I went through New York to Philadelphia, and made a short visit to the latter town. Philadelphia seems to me to have thrown off its Quaker garb, and to present itself to the world in the garments ordinarily assumed by large cities--by which I intend to express my opinion that the Philadelphians are not, in these latter days, any better than their neighbors. I am not sure whether in some respects they may not perhaps be worse. Quakers--Quakers absolutely in the very flesh of close bonnets and brown knee-breeches--are still to be seen there; but they are not numerous, and would not strike the eye if one did not specially look for a Quaker at Philadelphia.
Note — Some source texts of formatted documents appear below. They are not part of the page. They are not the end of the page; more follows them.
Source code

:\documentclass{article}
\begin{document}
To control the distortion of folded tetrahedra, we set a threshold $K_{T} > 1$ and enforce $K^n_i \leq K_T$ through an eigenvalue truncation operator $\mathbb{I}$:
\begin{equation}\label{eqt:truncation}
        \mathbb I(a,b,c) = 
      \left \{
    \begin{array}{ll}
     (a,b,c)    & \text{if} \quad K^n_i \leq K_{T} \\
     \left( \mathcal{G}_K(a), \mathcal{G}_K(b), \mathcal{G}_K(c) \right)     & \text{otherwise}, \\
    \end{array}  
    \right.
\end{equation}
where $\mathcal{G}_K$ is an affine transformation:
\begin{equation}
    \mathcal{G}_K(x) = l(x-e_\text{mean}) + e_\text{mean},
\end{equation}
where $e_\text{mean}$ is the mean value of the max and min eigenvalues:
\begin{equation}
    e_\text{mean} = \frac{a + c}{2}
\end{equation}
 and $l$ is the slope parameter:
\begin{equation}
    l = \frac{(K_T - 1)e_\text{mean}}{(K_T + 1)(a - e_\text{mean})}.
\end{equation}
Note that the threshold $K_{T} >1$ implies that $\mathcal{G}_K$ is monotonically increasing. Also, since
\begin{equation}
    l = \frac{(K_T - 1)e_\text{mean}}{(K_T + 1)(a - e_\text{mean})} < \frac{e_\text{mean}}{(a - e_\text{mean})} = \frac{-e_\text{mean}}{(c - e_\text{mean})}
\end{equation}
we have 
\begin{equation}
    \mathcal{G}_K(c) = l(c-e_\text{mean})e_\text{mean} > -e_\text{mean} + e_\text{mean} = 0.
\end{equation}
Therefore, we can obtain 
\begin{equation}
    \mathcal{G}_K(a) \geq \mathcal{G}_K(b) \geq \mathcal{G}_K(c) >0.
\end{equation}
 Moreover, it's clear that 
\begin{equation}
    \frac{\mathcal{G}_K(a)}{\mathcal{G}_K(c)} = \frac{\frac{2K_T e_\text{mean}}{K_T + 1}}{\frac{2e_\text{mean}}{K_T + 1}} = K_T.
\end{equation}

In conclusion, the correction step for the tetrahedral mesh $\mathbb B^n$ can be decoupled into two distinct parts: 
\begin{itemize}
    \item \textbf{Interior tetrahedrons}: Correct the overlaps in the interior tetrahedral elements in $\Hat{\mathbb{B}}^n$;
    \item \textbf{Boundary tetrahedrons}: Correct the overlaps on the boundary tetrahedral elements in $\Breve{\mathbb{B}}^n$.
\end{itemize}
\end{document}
It is a large town, with a very large hotel--there are no doubt half a dozen large hotels, but one of them is specially great--with long, straight streets, good shops and markets, and decent, comfortable-looking houses. The houses of Philadelphia generally are not so large as those of other great cities in the States. They are more modest than those of New York, and less commodious than those of Boston. Their most striking appendage is the marble steps at the front doors. Two doors, as a rule, enjoy one set of steps, on the outer edges of which there is generally no parapet or raised curb-stone. This, to my eye, gave the houses an unfinished appearance--as though the marble ran short, and no further expenditure could be made. The frost came when I was there, and then all these steps were covered up in wooden cases.
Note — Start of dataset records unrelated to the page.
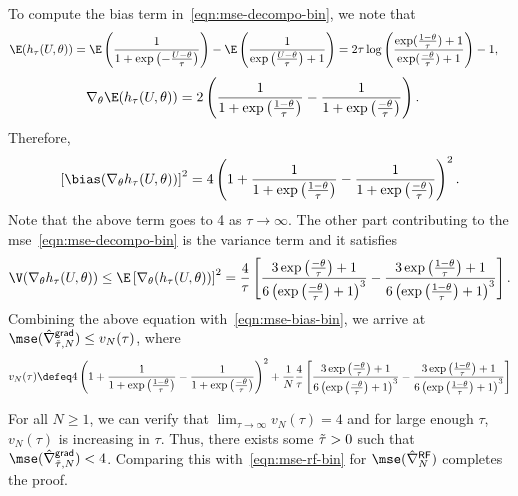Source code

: To compute the bias term in~\eqref{eqn:mse-decompo-bin}, we note that
\begin{align*}
\E(h_{\tau}(U,\theta)) & = \E \left(\frac{1}{1+\exp\left( -\frac{U-\theta}{\tau}\right)}\right) - \E\left(\frac{1}{\exp\left(\frac{U-\theta}{\tau}\right)+1} \right) =2 \tau \log \left( \frac{\exp (\frac{1-\theta}{\tau})+1}{\exp (\frac{-\theta}{\tau})+1}\right)-1, \end{align*}
\begin{align*}
\nabla_\theta \E(h_{\tau}(U,\theta)) & = 2 \left(\frac{1}{1+\exp\left(\frac{1-\theta}{\tau} \right)} - \frac{1}{1+\exp\left(\frac{-\theta}{\tau} \right)}\right).
\end{align*} 
Therefore,
\begin{align}
\left[\bias(\nabla_\theta h_{\tau}(U,\theta))\right]^2 = 4 \left(1+\frac{1}{1+\exp\left(\frac{1-\theta}{\tau} \right)} - \frac{1}{1+\exp\left(\frac{-\theta}{\tau} \right)}\right)^2.
\label{eqn:mse-bias-bin}
\end{align}
Note that the above term goes to 4 as $\tau \to \infty$. The other part contributing to the mse~\eqref{eqn:mse-decompo-bin} is  the variance term and it satisfies
\begin{align*}
\V(\nabla_\theta h_{\tau}(U,\theta)) \le 
\E\left[\nabla_\theta (h_{\tau}(U,\theta))\right]^2 =
\frac{4}{\tau} \left[ \frac{3 \exp\left(\frac{-\theta}{\tau}\right) +1}{6 \left(\exp\left(\frac{-\theta}{\tau}\right)+1\right)^3 } - \frac{3 \exp\left(\frac{1-\theta}{\tau}\right) +1}{6 \left(\exp\left(\frac{1-\theta}{\tau}\right)+1\right)^3 }  \right].
\end{align*}
Combining the above equation with~\eqref{eqn:mse-bias-bin},
we arrive at $\mse(\hat{\nabla}^{\mathsf{grad}}_{\tilde{\tau},N}) 
\le 
v_N(\tau)$, where
\begin{align*}
v_N(\tau) \defeq 
4
\left(1+\frac{1}{1+\exp\left(\frac{1-\theta}{\tau} \right)} - \frac{1}{1+\exp\left(\frac{-\theta}{\tau} \right)}\right)^2 + \frac{1}{N}
\frac{4}{\tau} \left[ \frac{3 \exp\left(\frac{-\theta}{\tau}\right) +1}{6 \left(\exp\left(\frac{-\theta}{\tau}\right)+1\right)^3 } - \frac{3 \exp\left(\frac{1-\theta}{\tau}\right) +1}{6 \left(\exp\left(\frac{1-\theta}{\tau}\right)+1\right)^3 }  \right]
\end{align*}

 

For all $N \ge 1$, 
we can verify that $\lim_{\tau \to \infty} v_N(\tau) = 4$
and for large enough $\tau$, $v_N(\tau)$ is increasing in $\tau$. Thus, there exists some 
$\Tilde{\tau} > 0$ such that $\mse(\hat{\nabla}^{\mathsf{grad}}_{\tilde{\tau},N}) < 4$.
Comparing this with~\eqref{eqn:mse-rf-bin} for $\mse(\hat{\nabla}^{\mathsf{RF}}_{N}) $  completes the proof.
The City of Philadelphia lies between the two rivers, the Delaware and the Schuylkill. Eight chief streets run from river to river, and twenty-four principal cross-streets bisect the eight at right angles. The cross-streets are all called by their numbers. In the long streets the numbers of the houses are not consecutive, but follow the numbers of the cross-streets; so that a person living on Chestnut Street between Tenth Street and Eleventh Street, and ten doors from Tenth Street, would live at No. 1010. The opposite house would be No. 1011. It thus follows that the number of the house indicates the exact block of houses in which it is situated.

I do not like the right-angled building of these towns, nor do Ilike the sound of Twentieth Street and Thirtieth Street; but I must acknowledge that the arrangement in Philadelphia has its convenience. In New York I found it by no means an easy thing to arrive at the desired locality.
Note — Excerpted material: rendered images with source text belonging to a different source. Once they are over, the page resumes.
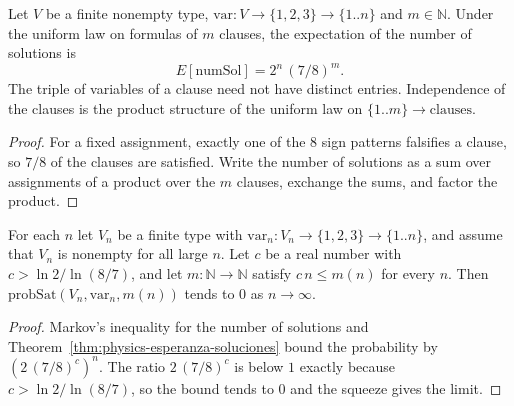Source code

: \begin{theorem}
  \label{thm:physics-esperanza-soluciones}
  \leanok
  Let $V$ be a finite nonempty type, $\mathrm{var} : V \to \{1,2,3\} \to \{1..n\}$ and
  $m \in \mathbb{N}$. Under the uniform law on formulas of $m$ clauses, the expectation of the
  number of solutions is
  \[
    E[\mathrm{numSol}] = 2^{n}\,(7/8)^{m}.
  \]
  The triple of variables of a clause need not have distinct entries. Independence of the clauses
  is the product structure of the uniform law on $\{1..m\} \to \text{clauses}$.
\end{theorem}

\begin{proof}
  \leanok
  For a fixed assignment, exactly one of the $8$ sign patterns falsifies a clause, so $7/8$ of the
  clauses are satisfied. Write the number of solutions as a sum over assignments of a product over
  the $m$ clauses, exchange the sums, and factor the product.
\end{proof}

\begin{theorem}
  \label{thm:physics-prob-sat-tiende-cero}
  \leanok
  For each $n$ let $V_n$ be a finite type with $\mathrm{var}_n : V_n \to \{1,2,3\} \to \{1..n\}$,
  and assume that $V_n$ is nonempty for all large $n$. Let $c$ be a real number with
  $c > \ln 2 / \ln (8/7)$, and let $m : \mathbb{N} \to \mathbb{N}$ satisfy $c\,n \le m(n)$ for
  every $n$. Then $\mathrm{probSat}(V_n, \mathrm{var}_n, m(n))$ tends to $0$ as $n \to \infty$.
\end{theorem}

\begin{proof}
  \leanok
  Markov's inequality for the number of solutions and Theorem~\ref{thm:physics-esperanza-soluciones}
  bound the probability by $(2\,(7/8)^c)^n$. The ratio $2\,(7/8)^c$ is below $1$ exactly because
  $c > \ln 2 / \ln (8/7)$, so the bound tends to $0$ and the squeeze gives the limit.
\end{proof}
They boast in Philadelphia that they have half a million inhabitants. If this be taken as a true calculation, Philadelphia is in size the fourth city in the world--putting out of the question the cities of China, as to which we have heard so much and believe so little. But in making this calculation the citizens include the population of a district on some sides ten miles distant from Philadelphia. It takes in other towns, connected with it by railway but separated by large spaces of open country.

American cities are very proud of their population; but if they all counted in this way, there would soon be no rural population left at all. There is a very fine bank at Philadelphia, and Philadelphia is a town somewhat celebrated in its banking history.

My remarks here, however, apply simply to the external building, and not to its internal honesty and wisdom, or to its commercial credit.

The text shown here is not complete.